• **Task goal**: In the entries that follow, how many lines include "Database"? Give the number and nothing else.

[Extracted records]

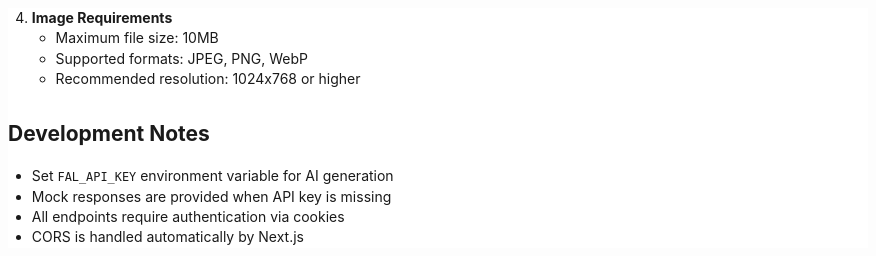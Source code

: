 4. **Image Requirements**
   - Maximum file size: 10MB
   - Supported formats: JPEG, PNG, WebP
   - Recommended resolution: 1024x768 or higher

## Development Notes

- Set `FAL_API_KEY` environment variable for AI generation
- Mock responses are provided when API key is missing
- All endpoints require authentication via cookies
- CORS is handled automatically by Next.js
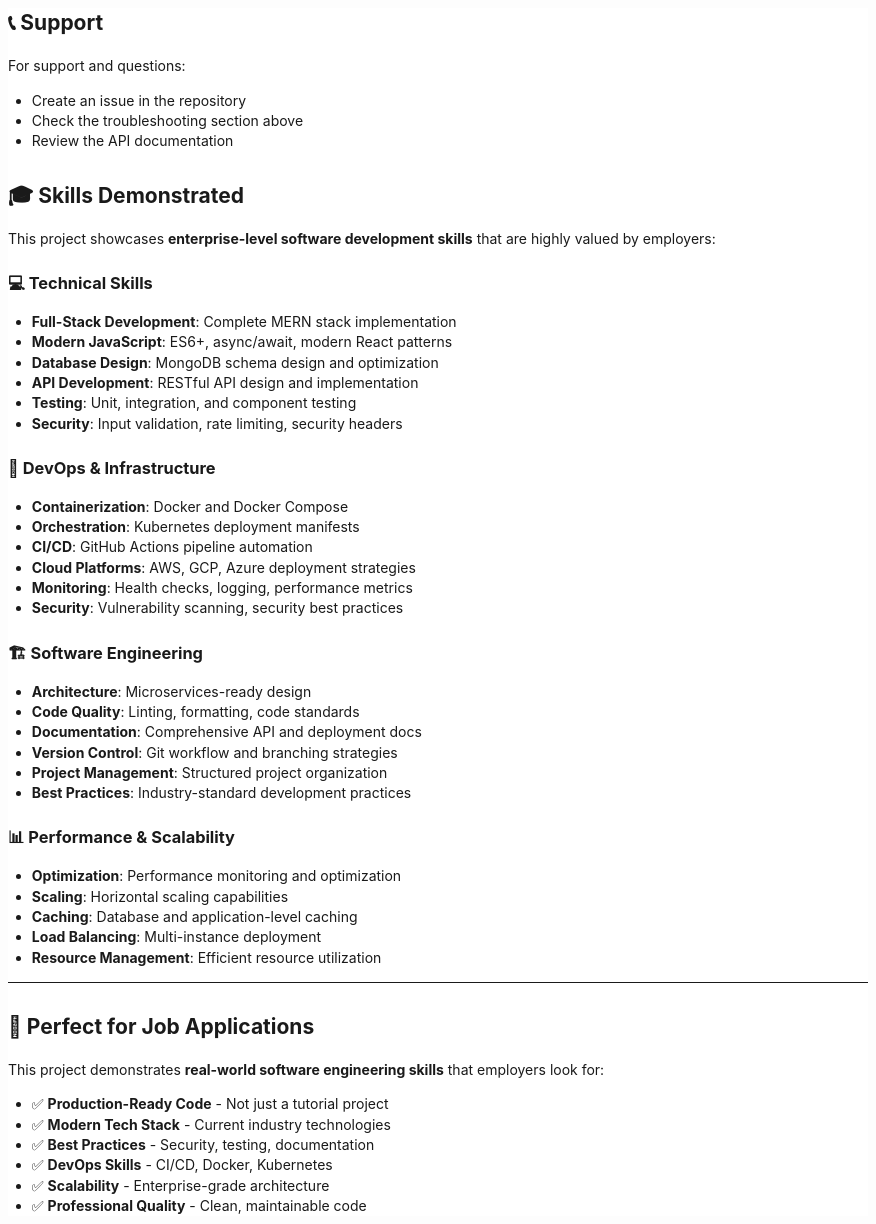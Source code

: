 ## 📞 Support

For support and questions:
- Create an issue in the repository
- Check the troubleshooting section above
- Review the API documentation

## 🎓 **Skills Demonstrated**

This project showcases **enterprise-level software development skills** that are highly valued by employers:

### 💻 **Technical Skills**
- **Full-Stack Development**: Complete MERN stack implementation
- **Modern JavaScript**: ES6+, async/await, modern React patterns
- **Database Design**: MongoDB schema design and optimization
- **API Development**: RESTful API design and implementation
- **Testing**: Unit, integration, and component testing
- **Security**: Input validation, rate limiting, security headers

### 🚀 **DevOps & Infrastructure**
- **Containerization**: Docker and Docker Compose
- **Orchestration**: Kubernetes deployment manifests
- **CI/CD**: GitHub Actions pipeline automation
- **Cloud Platforms**: AWS, GCP, Azure deployment strategies
- **Monitoring**: Health checks, logging, performance metrics
- **Security**: Vulnerability scanning, security best practices

### 🏗️ **Software Engineering**
- **Architecture**: Microservices-ready design
- **Code Quality**: Linting, formatting, code standards
- **Documentation**: Comprehensive API and deployment docs
- **Version Control**: Git workflow and branching strategies
- **Project Management**: Structured project organization
- **Best Practices**: Industry-standard development practices

### 📊 **Performance & Scalability**
- **Optimization**: Performance monitoring and optimization
- **Scaling**: Horizontal scaling capabilities
- **Caching**: Database and application-level caching
- **Load Balancing**: Multi-instance deployment
- **Resource Management**: Efficient resource utilization

---

## 🌟 **Perfect for Job Applications**

This project demonstrates **real-world software engineering skills** that employers look for:

- ✅ **Production-Ready Code** - Not just a tutorial project
- ✅ **Modern Tech Stack** - Current industry technologies
- ✅ **Best Practices** - Security, testing, documentation
- ✅ **DevOps Skills** - CI/CD, Docker, Kubernetes
- ✅ **Scalability** - Enterprise-grade architecture
- ✅ **Professional Quality** - Clean, maintainable code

• **Your response**: 2